Manuel Ortlechner im Interview über nahendes Karriereende und das Bundesliga-Image.

Manuel Ortlechner stellt sich in den Dienst der guten Sache.

Wenn Fair Play Code, die Institution zur Bekämpfung von Wettmanipulation im Sport, ruft, ist der ehemalige Austria-Kapitän und aktuelle Leitwolf der Amateure zur Stelle, die Wichtigkeit dieser Thematik mit seinem persönlichen Statement zu untermauern.

Er selbst sei zwar nie in Kontakt mit der Wettmafia gekommen, das ist vermutlich seiner Persönlichkeitsstruktur geschuldet, die Wettpaten hätten sich an ihm die Zähne ausgebissen.

"Papa der Austria Amateure"

Als „Papa der Austria Amateure“, wie er sich selbst aktuell gerne bezeichnet, hat er aber viel Kontakt zu jüngeren Spielern, die durchaus anfällig sind, weil das Gehaltsniveau relativ niedrig ist.

Ortlechner, der sich vor einiger Zeit auch in der Spielergewerkschaft engagiert hat, sagt: „Heute muss man auch die Sprache der Jungen sprechen, um bei diesem Thema Gehör zu finden.“

Sätze wie diese sind ein kleines Puzzlestück im großen Ganzen zur Bekämpfung der Wettmanipulation.
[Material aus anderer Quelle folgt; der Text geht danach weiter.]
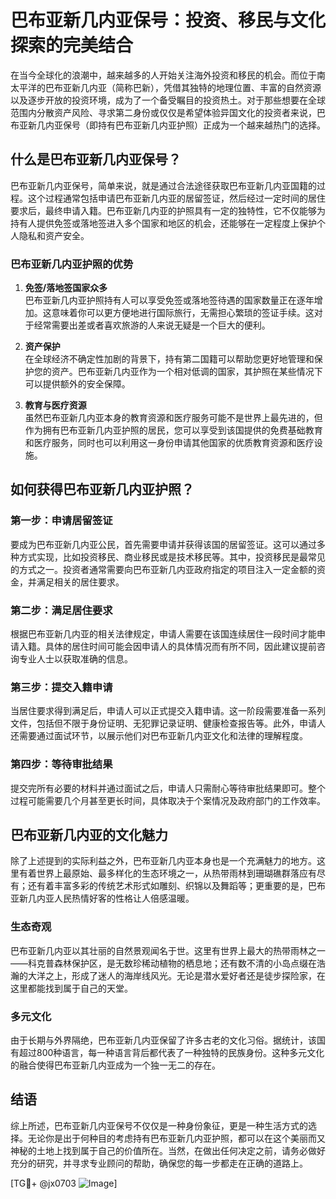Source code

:# 巴布亚新几内亚保号：投资、移民与文化探索的完美结合

在当今全球化的浪潮中，越来越多的人开始关注海外投资和移民的机会。而位于南太平洋的巴布亚新几内亚（简称巴新），凭借其独特的地理位置、丰富的自然资源以及逐步开放的投资环境，成为了一个备受瞩目的投资热土。对于那些想要在全球范围内分散资产风险、寻求第二身份或仅仅是希望体验异国文化的投资者来说，巴布亚新几内亚保号（即持有巴布亚新几内亚护照）正成为一个越来越热门的选择。

## 什么是巴布亚新几内亚保号？

巴布亚新几内亚保号，简单来说，就是通过合法途径获取巴布亚新几内亚国籍的过程。这个过程通常包括申请巴布亚新几内亚的居留签证，然后经过一定时间的居住要求后，最终申请入籍。巴布亚新几内亚的护照具有一定的独特性，它不仅能够为持有人提供免签或落地签进入多个国家和地区的机会，还能够在一定程度上保护个人隐私和资产安全。

### 巴布亚新几内亚护照的优势

1. **免签/落地签国家众多**  
   巴布亚新几内亚护照持有人可以享受免签或落地签待遇的国家数量正在逐年增加。这意味着你可以更方便地进行国际旅行，无需担心繁琐的签证手续。这对于经常需要出差或者喜欢旅游的人来说无疑是一个巨大的便利。

2. **资产保护**  
   在全球经济不确定性加剧的背景下，持有第二国籍可以帮助您更好地管理和保护您的资产。巴布亚新几内亚作为一个相对低调的国家，其护照在某些情况下可以提供额外的安全保障。

3. **教育与医疗资源**  
   虽然巴布亚新几内亚本身的教育资源和医疗服务可能不是世界上最先进的，但作为拥有巴布亚新几内亚护照的居民，您可以享受到该国提供的免费基础教育和医疗服务，同时也可以利用这一身份申请其他国家的优质教育资源和医疗设施。

## 如何获得巴布亚新几内亚护照？

### 第一步：申请居留签证
要成为巴布亚新几内亚公民，首先需要申请并获得该国的居留签证。这可以通过多种方式实现，比如投资移民、商业移民或是技术移民等。其中，投资移民是最常见的方式之一。投资者通常需要向巴布亚新几内亚政府指定的项目注入一定金额的资金，并满足相关的居住要求。

### 第二步：满足居住要求
根据巴布亚新几内亚的相关法律规定，申请人需要在该国连续居住一段时间才能申请入籍。具体的居住时间可能会因申请人的具体情况而有所不同，因此建议提前咨询专业人士以获取准确的信息。

### 第三步：提交入籍申请
当居住要求得到满足后，申请人可以正式提交入籍申请。这一阶段需要准备一系列文件，包括但不限于身份证明、无犯罪记录证明、健康检查报告等。此外，申请人还需要通过面试环节，以展示他们对巴布亚新几内亚文化和法律的理解程度。

### 第四步：等待审批结果
提交完所有必要的材料并通过面试之后，申请人只需耐心等待审批结果即可。整个过程可能需要几个月甚至更长时间，具体取决于个案情况及政府部门的工作效率。

## 巴布亚新几内亚的文化魅力

除了上述提到的实际利益之外，巴布亚新几内亚本身也是一个充满魅力的地方。这里有着世界上最原始、最多样化的生态环境之一，从热带雨林到珊瑚礁群落应有尽有；还有着丰富多彩的传统艺术形式如雕刻、织锦以及舞蹈等；更重要的是，巴布亚新几内亚人民热情好客的性格让人倍感温暖。

### 生态奇观
巴布亚新几内亚以其壮丽的自然景观闻名于世。这里有世界上最大的热带雨林之一——科克普森林保护区，是无数珍稀动植物的栖息地；还有数不清的小岛点缀在浩瀚的大洋之上，形成了迷人的海岸线风光。无论是潜水爱好者还是徒步探险家，在这里都能找到属于自己的天堂。

### 多元文化
由于长期与外界隔绝，巴布亚新几内亚保留了许多古老的文化习俗。据统计，该国有超过800种语言，每一种语言背后都代表了一种独特的民族身份。这种多元文化的融合使得巴布亚新几内亚成为一个独一无二的存在。

## 结语

综上所述，巴布亚新几内亚保号不仅仅是一种身份象征，更是一种生活方式的选择。无论你是出于何种目的考虑持有巴布亚新几内亚护照，都可以在这个美丽而又神秘的土地上找到属于自己的价值所在。当然，在做出任何决定之前，请务必做好充分的研究，并寻求专业顾问的帮助，确保您的每一步都走在正确的道路上。

[TG💪+ @jx0703 ![Image](https://github.com/user-attachments/assets/dbca1d08-cadb-493c-b0ec-ad6f7a83f270)]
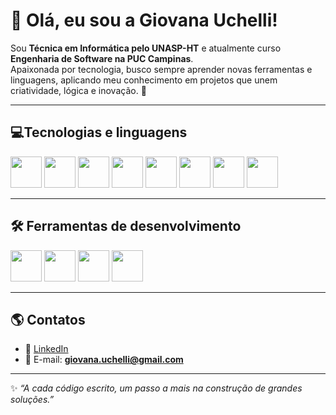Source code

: # 👋 Olá, eu sou a Giovana Uchelli!

Sou **Técnica em Informática pelo UNASP-HT** e atualmente curso **Engenharia de Software na PUC Campinas**.  
Apaixonada por tecnologia, busco sempre aprender novas ferramentas e linguagens, aplicando meu conhecimento em projetos que unem criatividade, lógica e inovação. 🚀  

---

## 💻Tecnologias e linguagens 

<p align="left">
  <img src="https://cdn.jsdelivr.net/gh/devicons/devicon/icons/html5/html5-original.svg" width="50" height="50"/>
  <img src="https://cdn.jsdelivr.net/gh/devicons/devicon/icons/css3/css3-original.svg" width="50" height="50"/>
  <img src="https://cdn.jsdelivr.net/gh/devicons/devicon/icons/javascript/javascript-original.svg" width="50" height="50"/>
  <img src="https://cdn.jsdelivr.net/gh/devicons/devicon/icons/python/python-original.svg" width="50" height="50"/>
  <img src="https://cdn.jsdelivr.net/gh/devicons/devicon/icons/php/php-original.svg" width="50" height="50"/>
  <img src="https://cdn.jsdelivr.net/gh/devicons/devicon/icons/csharp/csharp-original.svg" width="50" height="50"/>
  <img src="https://cdn.jsdelivr.net/gh/devicons/devicon/icons/c/c-original.svg" width="50" height="50"/>
  <img src="https://cdn.jsdelivr.net/gh/devicons/devicon/icons/mysql/mysql-original.svg" width="50" height="50"/>
</p>

---

## 🛠 Ferramentas de desenvolvimento

<p align="left">
  <img src="https://cdn.jsdelivr.net/gh/devicons/devicon/icons/arduino/arduino-original.svg" width="50" height="50"/>
  <img src="https://cdn.jsdelivr.net/gh/devicons/devicon/icons/vscode/vscode-original.svg" width="50" height="50"/>
  <img src="https://cdn.jsdelivr.net/gh/devicons/devicon/icons/visualstudio/visualstudio-plain.svg" width="50" height="50"/>
  <img src="https://cdn.jsdelivr.net/gh/devicons/devicon/icons/unity/unity-original.svg" width="50" height="50"/>
</p>


---

## 🌎 Contatos
- 💼 [LinkedIn](https://linkedin.com/in/giovana-uchelli-641881298)  
- 📧 E-mail: **giovana.uchelli@gmail.com**

---

✨ *“A cada código escrito, um passo a mais na construção de grandes soluções.”*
Mittlerweile gibt es kaum mehr einen Fußballer in den höchsten drei Ligen in Österreich, der nicht zumindest einmal in einer der vielen Schulungen von Fair Play Code gesessen ist.

In der Prävention ist Österreich bei diesem Thema sicherlich führend, ob es schlussendlich auch hilft, steht auf einem anderen Blatt.

Nach der Pressekonferenz hat 90minuten.at die Möglichkeit genützt und Manuel Ortlechner zu einem kurzen Gespräch gebeten. Ein Gespräch über den Herbst, eigentlich den Winter seiner aktiven Karriere, seine Zukunftspläne mit der Austria und über das Image der österreichischen Bundesliga.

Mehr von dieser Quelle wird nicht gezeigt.